Grace Hartigan and Signature Strike are mimetic sculptures of neon signs, designed with the assistance of both neon sign and steel fabricators. Unlike real neon signs they do not emit light, but are finished in matte black to absorb as much light as possible, inverting the generous light of regular neon signs; instead of giving, the fake neon signs refuse. This refusal is emphasized in the words the fake signs display. “A Surface That Resists”, is artist Grace Hartigan’s description of the AbEx notion of the subjective mastery of the world achieved through epic, transcendental objects. “Signature Strike” is a term from the vocabulary of drone warfare, describing a method of killing targets based on certain general characteristics rather than an actual identity. Considering how Abstract Expressionism was promoted during the Cold War by the U.S. government as a testament to American cultural freedom, these sculptures connect Abstract Expressionism and drone warfare, examining their shared strategy of generating and using objects to exert and disseminate power.
Also included are paintings of Martian landscapes using a new type of paint. The artist himself makes this paint by grinding minerals containing quantum spin liquid into powders, which are then dispersed into binders. Quantum spin liquid is a state of matter that, though predicted by theoretical physicists in 1973, was only experimentally confirmed to exist in 2012. It occurs naturally in a handful of mineral crystals, including jarosite, atacamite, and cobalt aluminate. The rarity and difficulty of these paints results in a limited palette and constrained aesthetics. In 2004, a NASA robotic rover discovered jarosite on Mars, confirming suspicions that water had been present on the planet. Images from this and other Mars drones are used to create landscapes, some of which break down into abstracted gestures playing off the simplest tropes of atmospheric perspective.Both bodies of work inhabit the space between our coarse sensory apparatus and the finer, inaccessible machinations of the world, a space normally filled with intentional stances and pathetic fallacies, where we do work “(w)ith a good shovel in the good earth.”
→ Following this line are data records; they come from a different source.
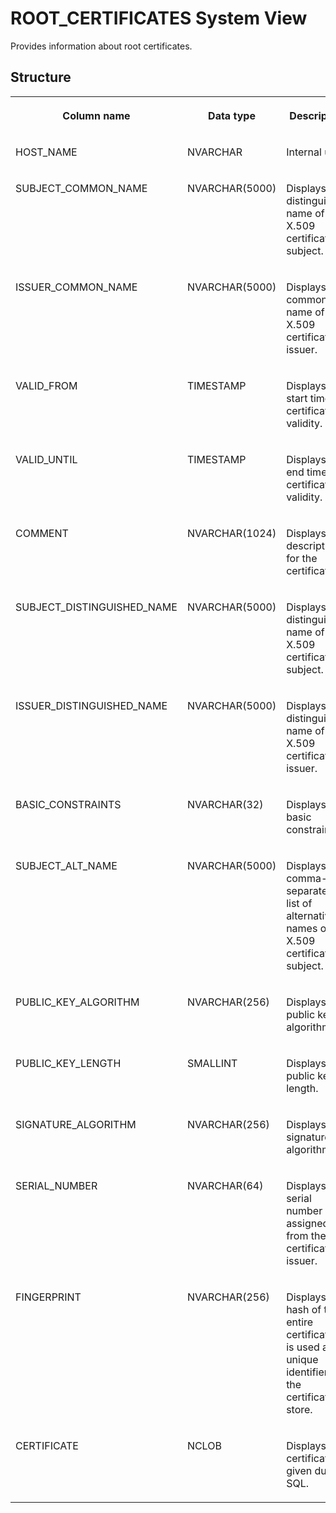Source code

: <!-- loio087f2a01433e4ccca3f707fd9e177f2d -->

# ROOT\_CERTIFICATES System View

Provides information about root certificates.



<a name="loio087f2a01433e4ccca3f707fd9e177f2d__section_iy4_5nw_njb"/>

## Structure


<table>
<tr>
<th valign="top">

Column name



</th>
<th valign="top">

Data type



</th>
<th valign="top">

Description



</th>
</tr>
<tr>
<td valign="top">

HOST\_NAME



</td>
<td valign="top">

NVARCHAR



</td>
<td valign="top">

Internal use.



</td>
</tr>
<tr>
<td valign="top">

SUBJECT\_COMMON\_NAME



</td>
<td valign="top">

NVARCHAR\(5000\)



</td>
<td valign="top">

Displays the distinguished name of the X.509 certificate subject.



</td>
</tr>
<tr>
<td valign="top">

ISSUER\_COMMON\_NAME



</td>
<td valign="top">

NVARCHAR\(5000\)



</td>
<td valign="top">

Displays the common name of the X.509 certificate issuer.



</td>
</tr>
<tr>
<td valign="top">

VALID\_FROM



</td>
<td valign="top">

TIMESTAMP



</td>
<td valign="top">

Displays the start time of certificate's validity.



</td>
</tr>
<tr>
<td valign="top">

VALID\_UNTIL



</td>
<td valign="top">

TIMESTAMP



</td>
<td valign="top">

Displays the end time of certificate's validity.



</td>
</tr>
<tr>
<td valign="top">

COMMENT



</td>
<td valign="top">

NVARCHAR\(1024\)



</td>
<td valign="top">

Displays the description for the certificate.



</td>
</tr>
<tr>
<td valign="top">

SUBJECT\_DISTINGUISHED\_NAME



</td>
<td valign="top">

NVARCHAR\(5000\)



</td>
<td valign="top">

Displays the distinguished name of the X.509 certificate subject.



</td>
</tr>
<tr>
<td valign="top">

ISSUER\_DISTINGUISHED\_NAME



</td>
<td valign="top">

NVARCHAR\(5000\)



</td>
<td valign="top">

Displays the distinguished name of the X.509 certificate issuer.



</td>
</tr>
<tr>
<td valign="top">

BASIC\_CONSTRAINTS



</td>
<td valign="top">

NVARCHAR\(32\)



</td>
<td valign="top">

Displays the basic constraints.



</td>
</tr>
<tr>
<td valign="top">

SUBJECT\_ALT\_NAME



</td>
<td valign="top">

NVARCHAR\(5000\)



</td>
<td valign="top">

Displays the comma-separated list of alternative names of the X.509 certificate subject.



</td>
</tr>
<tr>
<td valign="top">

PUBLIC\_KEY\_ALGORITHM



</td>
<td valign="top">

NVARCHAR\(256\)



</td>
<td valign="top">

Displays the public key algorithm.



</td>
</tr>
<tr>
<td valign="top">

PUBLIC\_KEY\_LENGTH



</td>
<td valign="top">

SMALLINT



</td>
<td valign="top">

Displays the public key length.



</td>
</tr>
<tr>
<td valign="top">

SIGNATURE\_ALGORITHM



</td>
<td valign="top">

NVARCHAR\(256\)



</td>
<td valign="top">

Displays the signature algorithm.



</td>
</tr>
<tr>
<td valign="top">

SERIAL\_NUMBER



</td>
<td valign="top">

NVARCHAR\(64\)



</td>
<td valign="top">

Displays the serial number as assigned from the certificate issuer.



</td>
</tr>
<tr>
<td valign="top">

FINGERPRINT



</td>
<td valign="top">

NVARCHAR\(256\)



</td>
<td valign="top">

Displays the hash of the entire certificate. It is used as a unique identifier in the certificate store.



</td>
</tr>
<tr>
<td valign="top">

CERTIFICATE



</td>
<td valign="top">

NCLOB



</td>
<td valign="top">

Displays the certificate as given during SQL.



</td>
</tr>
</table>

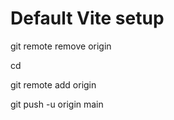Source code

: # Default Vite setup

git remote remove origin

cd <directory>

git remote add origin 

git push -u origin main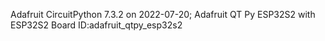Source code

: Adafruit CircuitPython 7.3.2 on 2022-07-20; Adafruit QT Py ESP32S2 with ESP32S2
Board ID:adafruit_qtpy_esp32s2
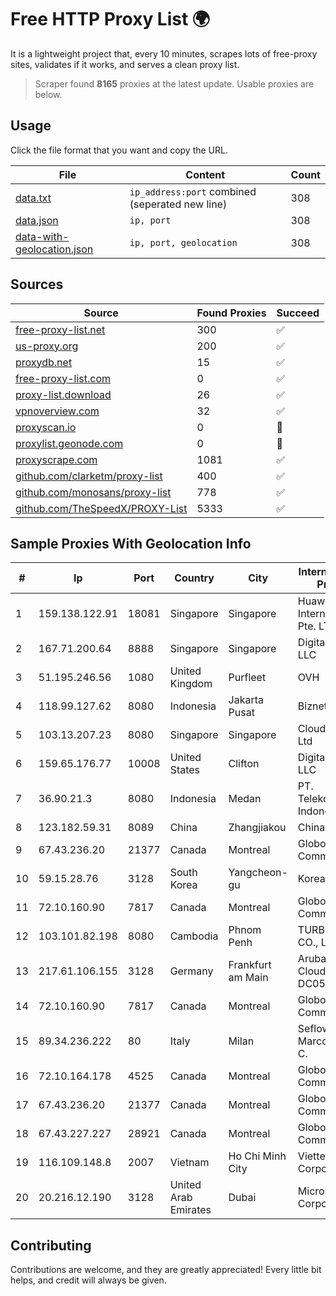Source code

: 
# Free HTTP Proxy List 🌍

It is a lightweight project that, every 10 minutes, scrapes lots of free-proxy sites, validates if it works, and serves a clean proxy list.


> Scraper found **8165** proxies at the latest update. Usable proxies are below.

## Usage

Click the file format that you want and copy the URL.


|File|Content|Count|
|----|-------|-----|
|[data.txt](https://raw.githubusercontent.com/themiralay/Proxy-List-World/master/data.txt)|`ip_address:port` combined (seperated new line)|308|
|[data.json](https://raw.githubusercontent.com/themiralay/Proxy-List-World/master/data.json)|`ip, port`|308|
|[data-with-geolocation.json](https://raw.githubusercontent.com/themiralay/Proxy-List-World/master/data-with-geolocation.json)|`ip, port, geolocation`|308|

## Sources

|Source|Found Proxies|Succeed|
|------|-------------|-------|
|[free-proxy-list.net](https://free-proxy-list.net)|300|✅|
|[us-proxy.org](https://www.us-proxy.org)|200|✅|
|[proxydb.net](http://proxydb.net)|15|✅|
|[free-proxy-list.com](https://free-proxy-list.com/?page=&port=&type%5B%5D=http&type%5B%5D=https&up_time=0&search=Search)|0|✅|
|[proxy-list.download](https://www.proxy-list.download/HTTP)|26|✅|
|[vpnoverview.com](https://vpnoverview.com/privacy/anonymous-browsing/free-proxy-servers)|32|✅|
|[proxyscan.io](https://www.proxyscan.io)|0|🚫|
|[proxylist.geonode.com](https://proxylist.geonode.com/api/proxy-list?limit=300&page=1&sort_by=lastChecked&sort_type=desc&protocols=http,https)|0|🚫|
|[proxyscrape.com](https://api.proxyscrape.com/v2/?request=displayproxies&protocol=http&timeout=10000&country=all&ssl=all&anonymity=all)|1081|✅|
|[github.com/clarketm/proxy-list](https://raw.githubusercontent.com/clarketm/proxy-list/master/proxy-list-raw.txt)|400|✅|
|[github.com/monosans/proxy-list](https://raw.githubusercontent.com/monosans/proxy-list/main/proxies/http.txt)|778|✅|
|[github.com/TheSpeedX/PROXY-List](https://raw.githubusercontent.com/TheSpeedX/PROXY-List/master/http.txt)|5333|✅|


## Sample Proxies With Geolocation Info

|#|Ip|Port|Country|City|Internet Service Provider|
|-|--|----|-------|----|-------------------------|
|1|159.138.122.91|18081|Singapore|Singapore|Huawei International Pte. LTD|
|2|167.71.200.64|8888|Singapore|Singapore|DigitalOcean, LLC|
|3|51.195.246.56|1080|United Kingdom|Purfleet|OVH|
|4|118.99.127.62|8080|Indonesia|Jakarta Pusat|Biznet Metronet|
|5|103.13.207.23|8080|Singapore|Singapore|Cloud Host Pte Ltd|
|6|159.65.176.77|10008|United States|Clifton|DigitalOcean, LLC|
|7|36.90.21.3|8080|Indonesia|Medan|PT. Telekomunikasi Indonesia|
|8|123.182.59.31|8089|China|Zhangjiakou|China Telecom|
|9|67.43.236.20|21377|Canada|Montreal|GloboTech Communications|
|10|59.15.28.76|3128|South Korea|Yangcheon-gu|Korea Telecom|
|11|72.10.160.90|7817|Canada|Montreal|GloboTech Communications|
|12|103.101.82.198|8080|Cambodia|Phnom Penh|TURBOTECH CO., LTD.|
|13|217.61.106.155|3128|Germany|Frankfurt am Main|Aruba GmbH Cloud Network DC05|
|14|72.10.160.90|7817|Canada|Montreal|GloboTech Communications|
|15|89.34.236.222|80|Italy|Milan|Seflow S.N.C. Di Marco Brame' & C.|
|16|72.10.164.178|4525|Canada|Montreal|GloboTech Communications|
|17|67.43.236.20|21377|Canada|Montreal|GloboTech Communications|
|18|67.43.227.227|28921|Canada|Montreal|GloboTech Communications|
|19|116.109.148.8|2007|Vietnam|Ho Chi Minh City|Viettel Corporation|
|20|20.216.12.190|3128|United Arab Emirates|Dubai|Microsoft Corporation|



## Contributing

Contributions are welcome, and they are greatly appreciated! Every
little bit helps, and credit will always be given.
Jason Kunke is a Los Angeles based artist whose practice includes sculpture, drawing, installation, video, and performance. His art examines how authority and aesthetics inform each other. He received his MFA from CalArts in 2007, and his BFA (with a minor in sociology) from University of Houston in 2004. He has exhibited nationally at Polvo in Chicago, Commerce Street Artist Warehouse in Houston, and 25CPW in New York. In Los Angeles he has exhibited at Sea and Space Explorations, LAXART, and Dan Graham, and recently issued a limited edition print with Insert Blanc Press. Along with five other artists, he co-runs Elephant, an artist run space in Glassell Park.